Problem: Print the whole listing below exactly as given, pictures excluded.

Records provided:
*** Begin section ***
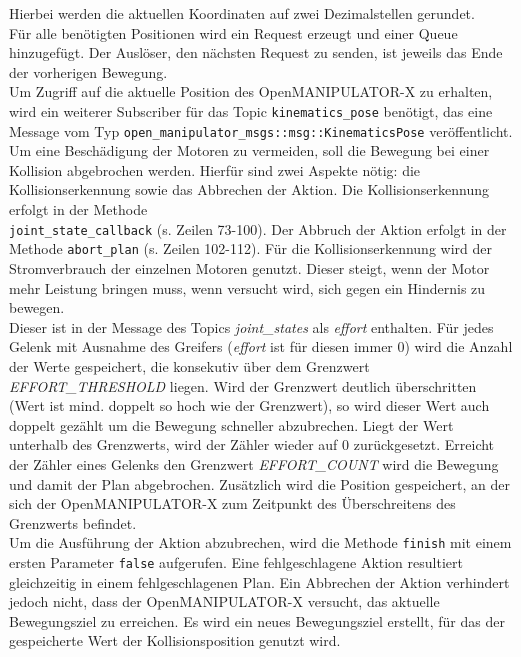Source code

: Hierbei werden die aktuellen Koordinaten auf zwei Dezimalstellen gerundet.\\
Für alle benötigten Positionen wird ein Request erzeugt und einer Queue hinzugefügt.
Der Auslöser, den nächsten Request zu senden, ist jeweils das Ende der vorherigen Bewegung.\\
Um Zugriff auf die aktuelle Position des OpenMANIPULATOR-X zu erhalten, wird ein weiterer Subscriber für das Topic \verb|kinematics_pose| benötigt, das eine Message vom Typ \verb|open_manipulator_msgs::msg::KinematicsPose| veröffentlicht.\\
Um eine Beschädigung der Motoren zu vermeiden, soll die Bewegung bei einer Kollision abgebrochen werden.
Hierfür sind zwei Aspekte nötig: die Kollisionserkennung sowie das Abbrechen der Aktion.
Die Kollisionserkennung erfolgt in der Methode\\\verb|joint_state_callback| (s. Zeilen 73-100).
Der Abbruch der Aktion erfolgt in der Methode \verb|abort_plan| (s. Zeilen 102-112).
Für die Kollisionserkennung wird der Stromverbrauch der einzelnen Motoren genutzt.
Dieser steigt, wenn der Motor mehr Leistung bringen muss, wenn versucht wird, sich gegen ein Hindernis zu bewegen.\\
Dieser ist in der Message des Topics \emph{joint\_states} als \emph{effort} enthalten.
Für jedes Gelenk mit Ausnahme des Greifers (\emph{effort} ist für diesen immer 0) wird die Anzahl der Werte gespeichert, die konsekutiv über dem Grenzwert \emph{EFFORT\_THRESHOLD} liegen.
Wird der Grenzwert deutlich überschritten (Wert ist mind. doppelt so hoch wie der Grenzwert), so wird dieser Wert auch doppelt gezählt um die Bewegung schneller abzubrechen.
Liegt der Wert unterhalb des Grenzwerts, wird der Zähler wieder auf 0 zurückgesetzt.
Erreicht der Zähler eines Gelenks den Grenzwert \emph{EFFORT\_COUNT} wird die Bewegung und damit der Plan abgebrochen.
Zusätzlich wird die Position gespeichert, an der sich der OpenMANIPULATOR-X zum Zeitpunkt des Überschreitens des Grenzwerts befindet.\\
Um die Ausführung der Aktion abzubrechen, wird die Methode \verb|finish| mit einem ersten Parameter \verb|false| aufgerufen.
Eine fehlgeschlagene Aktion resultiert gleichzeitig in einem fehlgeschlagenen Plan.
Ein Abbrechen der Aktion verhindert jedoch nicht, dass der OpenMANIPULATOR-X versucht, das aktuelle Bewegungsziel zu erreichen.
Es wird ein neues Bewegungsziel erstellt, für das der gespeicherte Wert der Kollisionsposition genutzt wird.

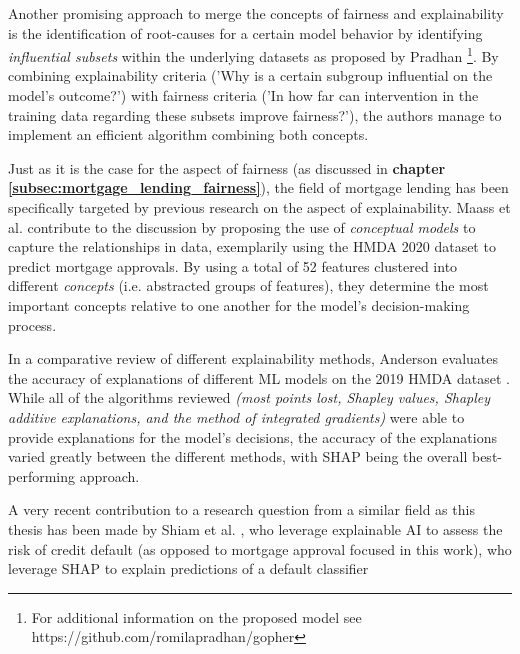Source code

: 




Another promising approach to merge the concepts of fairness and explainability is the identification of root-causes for a certain model behavior by identifying \textit{influential subsets} within the underlying datasets as proposed by Pradhan \parencite{Pradhan2022}\footnote{For additional information on the proposed model see https://github.com/romilapradhan/gopher}.
By combining explainability criteria ('Why is a certain subgroup influential on the model's outcome?') with fairness criteria ('In how far can intervention in the training data regarding these subsets improve fairness?'), the authors manage to implement an efficient algorithm combining both concepts.

Just as it is the case for the aspect of fairness (as discussed in \textbf{chapter \ref{subsec:mortgage_lending_fairness}}), the field of mortgage lending has been specifically targeted by previous research on the aspect of explainability.
Maass et al. \parencite{Maass2022} contribute to the discussion by proposing the use of \textit{conceptual models} to capture the relationships in data, exemplarily using the HMDA 2020 dataset to predict mortgage approvals.
By using a total of 52 features clustered into different \textit{concepts} (i.e. abstracted groups of features), they determine the most important concepts relative to one another for the model's decision-making process.

In a comparative review of different explainability methods, Anderson evaluates the accuracy of explanations of different ML models on the 2019 HMDA dataset \parencite{Anderson2023}.
While all of the algorithms reviewed \textit{(most points lost, Shapley values, Shapley additive explanations, and the method of integrated gradients)} were able to provide explanations for the model's decisions, the accuracy of the explanations varied greatly between the different methods, with SHAP being the overall best-performing approach.

A very recent contribution to a research question from a similar field as this thesis has been made by Shiam et al. \parencite{Shiam2024}, who leverage explainable AI to assess the risk of credit default (as opposed to mortgage approval focused in this work), who leverage SHAP to explain predictions of a default classifier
*** End section ***
Task output:
Source code

: Hierbei werden die aktuellen Koordinaten auf zwei Dezimalstellen gerundet.\\
Für alle benötigten Positionen wird ein Request erzeugt und einer Queue hinzugefügt.
Der Auslöser, den nächsten Request zu senden, ist jeweils das Ende der vorherigen Bewegung.\\
Um Zugriff auf die aktuelle Position des OpenMANIPULATOR-X zu erhalten, wird ein weiterer Subscriber für das Topic \verb|kinematics_pose| benötigt, das eine Message vom Typ \verb|open_manipulator_msgs::msg::KinematicsPose| veröffentlicht.\\
Um eine Beschädigung der Motoren zu vermeiden, soll die Bewegung bei einer Kollision abgebrochen werden.
Hierfür sind zwei Aspekte nötig: die Kollisionserkennung sowie das Abbrechen der Aktion.
Die Kollisionserkennung erfolgt in der Methode\\\verb|joint_state_callback| (s. Zeilen 73-100).
Der Abbruch der Aktion erfolgt in der Methode \verb|abort_plan| (s. Zeilen 102-112).
Für die Kollisionserkennung wird der Stromverbrauch der einzelnen Motoren genutzt.
Dieser steigt, wenn der Motor mehr Leistung bringen muss, wenn versucht wird, sich gegen ein Hindernis zu bewegen.\\
Dieser ist in der Message des Topics \emph{joint\_states} als \emph{effort} enthalten.
Für jedes Gelenk mit Ausnahme des Greifers (\emph{effort} ist für diesen immer 0) wird die Anzahl der Werte gespeichert, die konsekutiv über dem Grenzwert \emph{EFFORT\_THRESHOLD} liegen.
Wird der Grenzwert deutlich überschritten (Wert ist mind. doppelt so hoch wie der Grenzwert), so wird dieser Wert auch doppelt gezählt um die Bewegung schneller abzubrechen.
Liegt der Wert unterhalb des Grenzwerts, wird der Zähler wieder auf 0 zurückgesetzt.
Erreicht der Zähler eines Gelenks den Grenzwert \emph{EFFORT\_COUNT} wird die Bewegung und damit der Plan abgebrochen.
Zusätzlich wird die Position gespeichert, an der sich der OpenMANIPULATOR-X zum Zeitpunkt des Überschreitens des Grenzwerts befindet.\\
Um die Ausführung der Aktion abzubrechen, wird die Methode \verb|finish| mit einem ersten Parameter \verb|false| aufgerufen.
Eine fehlgeschlagene Aktion resultiert gleichzeitig in einem fehlgeschlagenen Plan.
Ein Abbrechen der Aktion verhindert jedoch nicht, dass der OpenMANIPULATOR-X versucht, das aktuelle Bewegungsziel zu erreichen.
Es wird ein neues Bewegungsziel erstellt, für das der gespeicherte Wert der Kollisionsposition genutzt wird.

Source code

: 




Another promising approach to merge the concepts of fairness and explainability is the identification of root-causes for a certain model behavior by identifying \textit{influential subsets} within the underlying datasets as proposed by Pradhan \parencite{Pradhan2022}\footnote{For additional information on the proposed model see https://github.com/romilapradhan/gopher}.
By combining explainability criteria ('Why is a certain subgroup influential on the model's outcome?') with fairness criteria ('In how far can intervention in the training data regarding these subsets improve fairness?'), the authors manage to implement an efficient algorithm combining both concepts.

Just as it is the case for the aspect of fairness (as discussed in \textbf{chapter \ref{subsec:mortgage_lending_fairness}}), the field of mortgage lending has been specifically targeted by previous research on the aspect of explainability.
Maass et al. \parencite{Maass2022} contribute to the discussion by proposing the use of \textit{conceptual models} to capture the relationships in data, exemplarily using the HMDA 2020 dataset to predict mortgage approvals.
By using a total of 52 features clustered into different \textit{concepts} (i.e. abstracted groups of features), they determine the most important concepts relative to one another for the model's decision-making process.

In a comparative review of different explainability methods, Anderson evaluates the accuracy of explanations of different ML models on the 2019 HMDA dataset \parencite{Anderson2023}.
While all of the algorithms reviewed \textit{(most points lost, Shapley values, Shapley additive explanations, and the method of integrated gradients)} were able to provide explanations for the model's decisions, the accuracy of the explanations varied greatly between the different methods, with SHAP being the overall best-performing approach.

A very recent contribution to a research question from a similar field as this thesis has been made by Shiam et al. \parencite{Shiam2024}, who leverage explainable AI to assess the risk of credit default (as opposed to mortgage approval focused in this work), who leverage SHAP to explain predictions of a default classifier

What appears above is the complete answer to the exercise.